TASK DIRECTIONS |
Show every line of the data where the word "predictions" can be found.

[RECORDS FOR THIS TASK Boundary: Start]

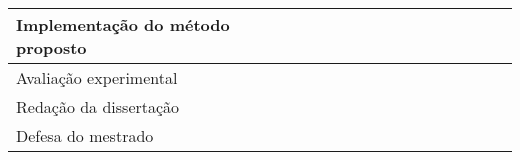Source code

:\begin{table}[!ht]
\begin{tabular}{|l|l|l|l|l|l|l|l|l|l|l|l|l|l|}
\hline
Implementação do método proposto         &                                       &                                       &                                       &                                       &                                       &                                       &                                       &                                       & {\cellcolor[rgb]{0.396,0.396,0.396}}  & {\cellcolor[rgb]{0.396,0.396,0.396}}  &                                       &                                       &                                        \\ 
\hline
Avaliação experimental                   &                                       &                                       &                                       &                                       &                                       &                                       &                                       &                                       &                                       & {\cellcolor[rgb]{0.396,0.396,0.396}}  & {\cellcolor[rgb]{0.396,0.396,0.396}}  &                                       &                                        \\ 
\hline
Redação da dissertação                   &                                       &                                       &                                       &                                       &                                       &                                       &                                       &                                       &                                       & {\cellcolor[rgb]{0.396,0.396,0.396}}  & {\cellcolor[rgb]{0.396,0.396,0.396}}  & {\cellcolor[rgb]{0.396,0.396,0.396}}  &                                        \\ 
\hline
Defesa do mestrado                       &                                       &                                       &                                       &                                       &                                       &                                       &                                       &                                       &                                       &                                       &                                       &                                       & {\cellcolor[rgb]{0.396,0.396,0.396}}   \\
\hline
\end{tabular}
\end{table}
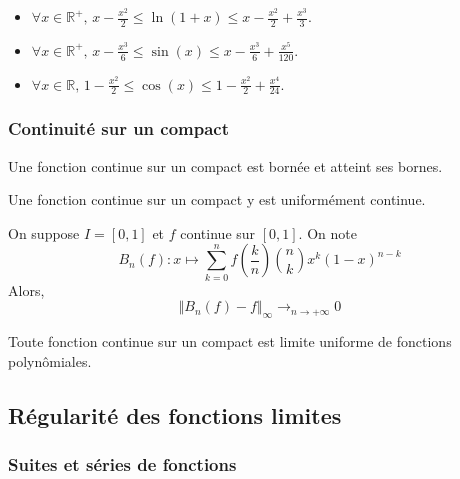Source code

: 	\begin{application}
		\begin{itemize}
			\item $\forall x \in \mathbb{R}^+, \, x - \frac{x^2}{2} \leq \ln(1+x) \leq x - \frac{x^2}{2} + \frac{x^3}{3}$.
			\item $\forall x \in \mathbb{R}^+, \, x - \frac{x^3}{6} \leq \sin(x) \leq x - \frac{x^3}{6} + \frac{x^5}{120}$.
			\item $\forall x \in \mathbb{R}, \, 1 - \frac{x^2}{2} \leq \cos(x) \leq 1 - \frac{x^2}{2} + \frac{x^4}{24}$.
		\end{itemize}
	\end{application}

	\subsubsection{Continuité sur un compact}


	\begin{proposition}
		Une fonction continue sur un compact est bornée et atteint ses bornes.
	\end{proposition}

	\begin{theorem}[Heine]
		Une fonction continue sur un compact y est uniformément continue.
	\end{theorem}


  \begin{theorem}[Bernstein]
		On suppose $I = [0,1]$ et $f$ continue sur $[0,1]$. On note
    \[ B_n(f) : x \mapsto \sum_{k=0}^{n} f\left(\frac{k}{n}\right) \binom{n}{k} x^k (1-x)^{n-k} \]
    Alors,
    \[ \Vert B_n(f) - f \Vert_\infty \longrightarrow_{n \rightarrow +\infty} 0 \]
  \end{theorem}


	\begin{theorem}[Weierstrass]
		Toute fonction continue sur un compact est limite uniforme de fonctions polynômiales.
	\end{theorem}

	\subsection{Régularité des fonctions limites}

	\subsubsection{Suites et séries de fonctions}

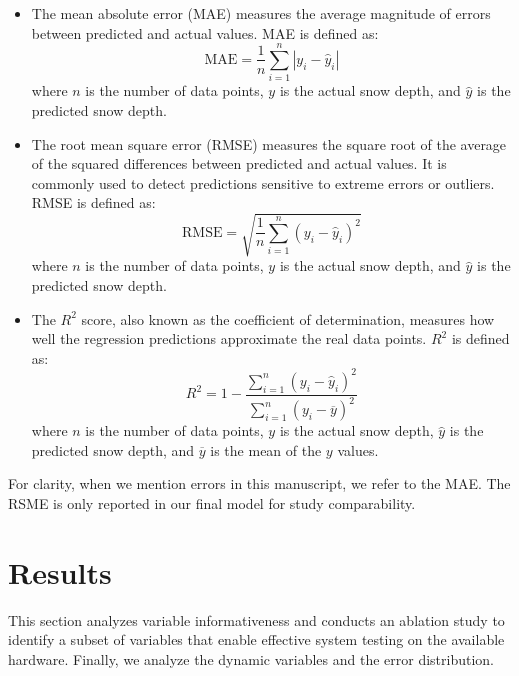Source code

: \documentclass[preprint,12pt]{elsarticle}
\begin{document}
\begin{itemize}
    \item The mean absolute error (MAE) measures the average magnitude of errors between predicted and actual values. MAE is defined as:
    \begin{equation}
    \text{MAE} = \frac{1}{n} \sum_{i=1}^{n} |y_i - \hat{y}_i|
    \end{equation}
    \noindent where $n$ is the number of data points, $y$ is the actual snow depth, and $\hat{y}$ is the predicted snow depth.

    \item The root mean square error (RMSE) measures the square root of the average of the squared differences between predicted and actual values. It is commonly used to detect predictions sensitive to extreme errors or outliers. RMSE is defined as:
    \begin{equation}
    \text{RMSE} = \sqrt{\frac{1}{n} \sum_{i=1}^{n} (y_i - \hat{y}_i)^2}
    \end{equation}
     \noindent where $n$ is the number of data points, $y$ is the actual snow depth, and $\hat{y}$ is the predicted snow depth.
    \item The $R^2$ score, also known as the coefficient of determination, measures how well the regression predictions approximate the real data points. $R^2$ is defined as:
    \begin{equation}
        R^2 = 1 - \frac{\sum_{i=1}^n (y_i - \hat{y}_i)^2}{\sum_{i=1}^n (y_i - \overline{y})^2}
    \end{equation}
    \noindent where $n$ is the number of data points, $y$ is the actual snow depth, $\hat{y}$ is the predicted snow depth, and $\overline{y}$ is the mean of the $y$ values. 
\end{itemize}

For clarity, when we mention errors in this manuscript, we refer to the MAE. The RSME is only reported in our final model for study comparability.

\section{Results} \label{Sec:Results}

This section analyzes variable informativeness and conducts an ablation study to identify a subset of variables that enable effective system testing on the available hardware. Finally, we analyze the dynamic variables and the error distribution.
\end{document}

[RECORDS FOR THIS TASK Boundary: End]

ANSWER BOX |
    \item The root mean square error (RMSE) measures the square root of the average of the squared differences between predicted and actual values. It is commonly used to detect predictions sensitive to extreme errors or outliers. RMSE is defined as:
    \item The $R^2$ score, also known as the coefficient of determination, measures how well the regression predictions approximate the real data points. $R^2$ is defined as:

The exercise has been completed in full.